Scan the entries line by line and return those with "dead".
Data listing: Begin
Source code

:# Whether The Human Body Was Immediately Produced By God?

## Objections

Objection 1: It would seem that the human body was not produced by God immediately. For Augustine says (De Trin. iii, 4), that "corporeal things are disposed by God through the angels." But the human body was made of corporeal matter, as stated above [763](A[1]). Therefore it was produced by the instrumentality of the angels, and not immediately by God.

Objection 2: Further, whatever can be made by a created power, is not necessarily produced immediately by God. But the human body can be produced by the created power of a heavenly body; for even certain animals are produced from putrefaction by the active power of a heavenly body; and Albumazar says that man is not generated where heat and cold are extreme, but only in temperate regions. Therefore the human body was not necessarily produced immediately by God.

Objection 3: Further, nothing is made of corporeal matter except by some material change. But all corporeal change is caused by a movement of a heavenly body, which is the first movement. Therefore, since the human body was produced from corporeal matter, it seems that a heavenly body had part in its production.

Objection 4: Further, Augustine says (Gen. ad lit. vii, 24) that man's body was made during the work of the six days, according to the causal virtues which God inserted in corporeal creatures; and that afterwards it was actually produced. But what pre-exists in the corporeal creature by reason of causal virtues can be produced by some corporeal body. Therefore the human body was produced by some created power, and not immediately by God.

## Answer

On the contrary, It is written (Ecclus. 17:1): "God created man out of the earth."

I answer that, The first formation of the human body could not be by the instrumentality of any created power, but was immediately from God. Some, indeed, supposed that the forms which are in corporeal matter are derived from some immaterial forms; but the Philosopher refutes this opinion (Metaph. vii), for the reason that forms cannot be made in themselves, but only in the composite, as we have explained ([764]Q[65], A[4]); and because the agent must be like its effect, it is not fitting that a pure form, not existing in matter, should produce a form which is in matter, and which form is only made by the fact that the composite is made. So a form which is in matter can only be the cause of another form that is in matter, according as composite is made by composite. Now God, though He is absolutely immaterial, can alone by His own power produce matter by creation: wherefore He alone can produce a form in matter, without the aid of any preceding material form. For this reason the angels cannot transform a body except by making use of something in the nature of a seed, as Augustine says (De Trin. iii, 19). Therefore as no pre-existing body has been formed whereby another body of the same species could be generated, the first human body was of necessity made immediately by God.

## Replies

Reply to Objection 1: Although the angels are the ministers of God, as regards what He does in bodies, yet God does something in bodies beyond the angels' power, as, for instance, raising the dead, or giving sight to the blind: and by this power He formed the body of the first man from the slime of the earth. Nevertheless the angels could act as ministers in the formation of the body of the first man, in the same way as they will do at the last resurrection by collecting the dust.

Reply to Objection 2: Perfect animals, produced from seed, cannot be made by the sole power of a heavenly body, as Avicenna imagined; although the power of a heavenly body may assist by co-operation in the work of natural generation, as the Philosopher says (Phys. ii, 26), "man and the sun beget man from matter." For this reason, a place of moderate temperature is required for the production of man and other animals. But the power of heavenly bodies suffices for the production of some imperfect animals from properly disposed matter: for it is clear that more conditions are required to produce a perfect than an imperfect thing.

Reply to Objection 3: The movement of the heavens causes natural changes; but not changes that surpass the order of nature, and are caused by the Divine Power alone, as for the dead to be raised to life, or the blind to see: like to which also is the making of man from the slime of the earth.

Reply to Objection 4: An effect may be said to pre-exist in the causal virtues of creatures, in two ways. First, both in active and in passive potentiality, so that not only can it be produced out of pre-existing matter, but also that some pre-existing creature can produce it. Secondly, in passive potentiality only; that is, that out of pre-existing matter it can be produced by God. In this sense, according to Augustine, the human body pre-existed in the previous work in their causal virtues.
Data listing: End
Data listing: Begin
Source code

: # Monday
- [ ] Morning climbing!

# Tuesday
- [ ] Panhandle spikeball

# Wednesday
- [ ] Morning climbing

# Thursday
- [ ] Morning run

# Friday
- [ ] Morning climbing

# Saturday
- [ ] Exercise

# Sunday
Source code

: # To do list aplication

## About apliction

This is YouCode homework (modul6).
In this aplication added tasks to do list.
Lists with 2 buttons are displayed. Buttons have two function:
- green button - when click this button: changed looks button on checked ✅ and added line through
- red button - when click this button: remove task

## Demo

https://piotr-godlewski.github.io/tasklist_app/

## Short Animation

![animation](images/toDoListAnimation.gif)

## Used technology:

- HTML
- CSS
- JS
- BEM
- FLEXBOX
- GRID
Data listing: End
- Result:
Reply to Objection 1: Although the angels are the ministers of God, as regards what He does in bodies, yet God does something in bodies beyond the angels' power, as, for instance, raising the dead, or giving sight to the blind: and by this power He formed the body of the first man from the slime of the earth. Nevertheless the angels could act as ministers in the formation of the body of the first man, in the same way as they will do at the last resurrection by collecting the dust.
Reply to Objection 3: The movement of the heavens causes natural changes; but not changes that surpass the order of nature, and are caused by the Divine Power alone, as for the dead to be raised to life, or the blind to see: like to which also is the making of man from the slime of the earth.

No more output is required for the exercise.